Adriana Poên of Facebook kicks off the Oath stage online retail discussion with some perspective: While 10% of US retail sales are online, only 1.9% of retail sales are online in Mexico. While the consumer journey has changed, and the consumer is more demanding as they have more information from online, often the new brand discovery is online, for example on Facebook. While in Mexico the online conversion from advertising to sales is still lagging, the brand journey for the consumer is seamless from a Facebook ad to the brand, building a brand-relationship with the consumer that translates to sales either in the brand’s app or in a physical store.
NIKE’s Ana Lizz Pardo agreed, saying NIKE is still working on aligning the right product ad with the consumer at the right time. While a consumer might click through an online product advertisement, it does not translate to an immediate sale, or even a sale of that exact product. While online advertising may not be an immediate translation to sales in Mexico, they are finding it is still imperative to getting a brand’s story in front of the customer.
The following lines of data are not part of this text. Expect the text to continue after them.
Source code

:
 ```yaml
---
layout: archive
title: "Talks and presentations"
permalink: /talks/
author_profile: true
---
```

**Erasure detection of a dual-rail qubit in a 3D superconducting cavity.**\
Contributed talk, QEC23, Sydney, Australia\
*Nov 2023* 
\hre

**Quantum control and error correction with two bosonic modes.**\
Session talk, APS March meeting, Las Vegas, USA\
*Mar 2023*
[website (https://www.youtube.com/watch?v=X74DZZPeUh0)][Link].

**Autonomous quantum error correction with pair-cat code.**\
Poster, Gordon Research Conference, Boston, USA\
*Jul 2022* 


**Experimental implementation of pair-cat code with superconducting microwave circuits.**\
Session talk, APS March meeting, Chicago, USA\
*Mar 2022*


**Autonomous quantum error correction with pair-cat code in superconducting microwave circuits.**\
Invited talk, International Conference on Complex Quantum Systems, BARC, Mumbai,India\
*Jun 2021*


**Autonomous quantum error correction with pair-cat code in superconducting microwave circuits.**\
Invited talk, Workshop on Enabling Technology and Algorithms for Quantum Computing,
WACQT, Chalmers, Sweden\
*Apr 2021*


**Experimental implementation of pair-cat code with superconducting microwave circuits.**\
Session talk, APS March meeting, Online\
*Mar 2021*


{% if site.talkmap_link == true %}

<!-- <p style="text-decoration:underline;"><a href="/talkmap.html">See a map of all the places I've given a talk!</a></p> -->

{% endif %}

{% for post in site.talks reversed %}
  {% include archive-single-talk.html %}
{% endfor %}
Giovanna Marquez of Nielsen warns against over saturating the consumer with digital ads and creating a white noise around the brand. Nielsen finds that consumers can get fatigued to a brand’s campaign, creating a negative reaction. Giovanna agrees with Adriana’s assessment that while the US has a lot of online retail success, in Latin America digital is more for experience and research. Online retailers still need to develop trust with online consumers, in particular with online payment methods. In Latin America, cash is the main payment method, with over 70% of sales. Adriana adds that there is more trust in mobile purchases via a retail company’s specific app. Brands can leverage the consumers pain-point of in-store retail lines and waiting to promote online purchases.
Amir Shub of Smartly.io advises that retailers should mimic their in-store retail experience in their online UX to build more trust in consumers. Amir says that, while Amazon has put a lot of money into online sales, research, and data, retailers still need to test out what will work for them. Amir insists retailers should test, test, test to see what works, in contrast to Giovanna’s statement there is the data already to make an informed move to better online retail success.
Overall, the panel did agree there’s still a lot work to be done to incentivize growth in Mexico’s online retail ecosystem.